Setting the time machine for June 20th 2011

John Titor hunting Orange wine, and IBM 5100’s

No, not that time machine, this one is a rehash of the old local Wikipeida mirror.

So sadly I didn’t keep the source files as I thought they were evergreen, and yeah turns out they are NOT. But thankfully there is a 2011 set on archive.org listed as enwiki-20110620-item-1-of-2 and enwiki-20110620-item-2-of-2. Sadly there isn’t any torrents of these files, and it seems as of today the internet archive torrent servers are dead so a direct download is needed.

Getting started

You are going to need a LOT of disk space.
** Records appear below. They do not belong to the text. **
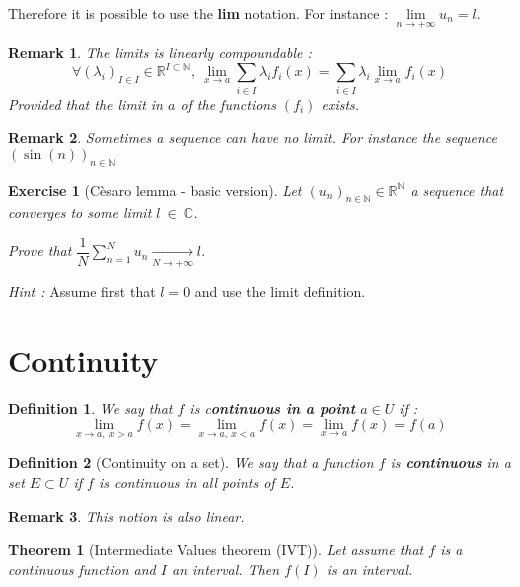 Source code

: \documentclass[french,12pt,a4paper]{book}
\newcommand{\N}{\mathbb{N}}
\newcommand{\R}{\mathbb{R}}
\newcommand{\C}{\mathbb{C}}
\newtheorem{theo}{Theorem}[chapter]
\newtheorem{exo}{Exercise}[chapter]
\newtheorem{defin}{Definition}[chapter]
\newtheorem{rem}{Remark}[chapter]
\numberwithin{equation}{chapter}
\begin{document}
Therefore it is possible to use the \textbf{lim} notation. For instance : $\lim \limits_{n \rightarrow + \infty} u_n = l$.

\begin{rem}
The limits is linearly compoundable :
$$\forall (\lambda_i)_{I \in I} \in \R^{I \subset \N}, \ \lim \limits_{x \rightarrow a} \sum_{i \in I} \lambda_i f_i(x) = \sum_{i \in I} \lambda_i \lim \limits_{x \rightarrow a}  f_i(x)$$
Provided that the limit in $a$ of the functions $(f_i)$ exists. 
\end{rem}

\begin{rem}
Sometimes a sequence can have no limit. For instance the sequence $(\sin (n))_{n \in \N}$
\end{rem}

\begin{exo}[Cèsaro lemma - basic version]
Let $(u_n)_{n \in \N} \in \R^\N$ a sequence that converges to some limit $l~\in~\C$.

Prove that $\dfrac{1}{N} \sum \limits_{n=1}^N u_n \underset{N \rightarrow + \infty} \rightarrow l$.
\end{exo}
\emph{Hint :} Assume first that $l = 0$ and use the limit definition.


\section{Continuity}

\begin{defin}
We say that $f$ is c\textbf{ontinuous in a point} $a \in U$ if :
$$\lim \limits_{x \rightarrow a, \ x > a} f(x) = \lim \limits_{x \rightarrow a, \  x < a} f(x)  = \lim \limits_{x \rightarrow a } f(x) = f(a)$$
\end{defin}

\begin{defin}[Continuity on a set]
We say that a function $f$ is \textbf{continuous} in a set $E \subset U$ if $f$ is continuous in all points of $E$. 
\end{defin}

\begin{rem}
This notion is also linear. 
\end{rem}

\begin{theo}[Intermediate Values theorem (IVT)]
Let assume that $f$ is a continuous function and $I$ an interval. Then $f(I)$ is an interval. 
\end{theo}
\end{document}
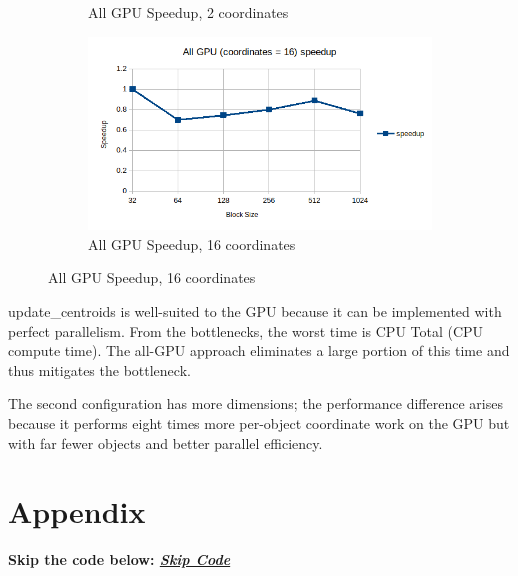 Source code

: \documentclass{article}
\newcommand{\eng}[1]{#1}
\begin{document}
\begin{figure}[h]
\begin{subfigure}{0.45\textwidth}
        \caption{\eng{All GPU Speedup}, 2 coordinates}
        \label{fig:all-gpu-2-speedup}
    \end{subfigure}
    \begin{subfigure}{0.45\textwidth}
        \includegraphics[width=\textwidth]{a4/plots/all_gpu_16_speedup.png}
        \caption{\eng{All GPU Speedup}, 16 coordinates}
        \label{fig:all-gpu-16-speedup}
    \end{subfigure}
\end{figure}
\FloatBarrier

\eng{update\_centroids} is well-suited to the GPU because it can be implemented with perfect parallelism. From the bottlenecks, the worst time is \eng{CPU Total} (CPU compute time). The all-GPU approach eliminates a large portion of this time and thus mitigates the bottleneck.

The second configuration has more dimensions; the performance difference arises because it performs eight times more per-object coordinate work on the GPU but with far fewer objects and better parallel efficiency.

\clearpage
\section{Appendix} %
\textbf{\eng{Skip} the code below: \hyperref[chapter_5]{\textit{\eng{Skip Code}}}}

\clearpage

\clearpage

\clearpage

\end{document}
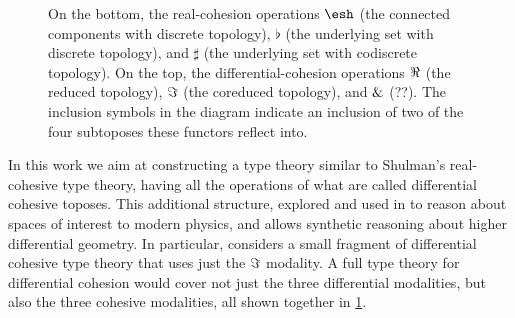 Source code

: \documentclass{article}
\begin{document}
\begin{figure}
\begin{center}
\end{center}
\caption{On the bottom, the real-cohesion operations $\shape$ (the connected
  components with discrete topology), $\flat$ (the underlying set with discrete topology), and $\sharp$ (the underlying set with
  codiscrete topology). On the top, the differential-cohesion operations $\Re$
  (the reduced topology), $\Im$ (the coreduced topology), and $\&$ (??).
   The inclusion symbols in the diagram indicate an
  inclusion of two of the four subtoposes these functors reflect into. }
\label{fig:modalities}
\end{figure}

In this work we aim at constructing a type theory similar to Shulman's real-cohesive type theory,
having all the operations of what are called differential cohesive toposes.
This additional structure, explored and used in \citet{Schreiber2013} 
to reason about spaces of interest to modern physics, 
 and allows synthetic reasoning about 
higher differential geometry. 
In particular, \citeauthor{Wellen2017}
considers a small fragment of differential cohesive type theory that uses just
the $\Im$ modality. A full type theory for differential cohesion would cover
not just the three differential modalities, but also the three cohesive
modalities, all shown together in \cref{fig:modalities}.
\end{document}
It’s about 10GB for the downloaded compressed data, and with the pages blown out to a database it’s ~60GB. Yes it’s massive. Also enough space for a Debian 7 VM, or a lot of your time trying to decode ancient perl. Yes it really is a write only language. I didn’t bother trying to figure out why it doesn’t work instead I used netcat and a Debian 7 VM.

Thanks to trn he suggested aria2c which did a great job of downloading stuff, although one URL at a time, but that’s fine.

aria2c -x 16 -s 16 -j 16 <<URL>>

I downloaded the following files:

  • enwiki-20110620-all-titles-in-ns0.gz
  • enwiki-20110620-category.sql.gz
  • enwiki-20110620-categorylinks.sql.gz
  • enwiki-20110620-externallinks.sql.gz
  • enwiki-20110620-flaggedpages.sql.gz
  • enwiki-20110620-flaggedrevs.sql.gz
  • enwiki-20110620-image.sql.gz
  • enwiki-20110620-imagelinks.sql.gz
  • enwiki-20110620-interwiki.sql.gz
  • enwiki-20110620-iwlinks.sql.gz
  • enwiki-20110620-langlinks.sql.gz
  • enwiki-20110620-oldimage.sql.gz
  • enwiki-20110620-page.sql.gz
  • enwiki-20110620-pagelinks.sql.gz
  • enwiki-20110620-pages-articles.xml.bz2
  • enwiki-20110620-pages-logging.xml.gz
  • enwiki-20110620-page_props.sql.gz
  • enwiki-20110620-page_restrictions.sql.gz
  • enwiki-20110620-protected_titles.sql.gz
  • enwiki-20110620-redirect.sql.gz
  • enwiki-20110620-site_stats.sql.gz
  • enwiki-20110620-templatelinks.sql.gz
  • enwiki-20110620-user_groups.sql.gz

although the bulk of what you want as a single file is enwiki-20110620-pages-articles.xml.bz2, which is 7.5 GB, downloading the rest of the files is another 10GB rouding this out to 17.5GB of files to download. Yikes!

MySQL on WSLv2

I’m using Ubuntu 20.04 LTS on Windows 11, so adding MySQL is done via the MariaDB version with a simple apt-get install:

apt-get install mariadb-server mariadb-common mariadb-client mariadb-common

Installing MySQL is kind of easy although it will need to be setup to assign the pid file to the right place and set so it can write to it:

mkdir -p /var/run/mysqld
chown mysql:mysql /var/run/mysqld

Otherwise you’ll get this:

[ERROR] mysqld: Can't create/write to file '/var/run/mysqld/mysqld.pid' (Errcode: 2 "No such file or directory")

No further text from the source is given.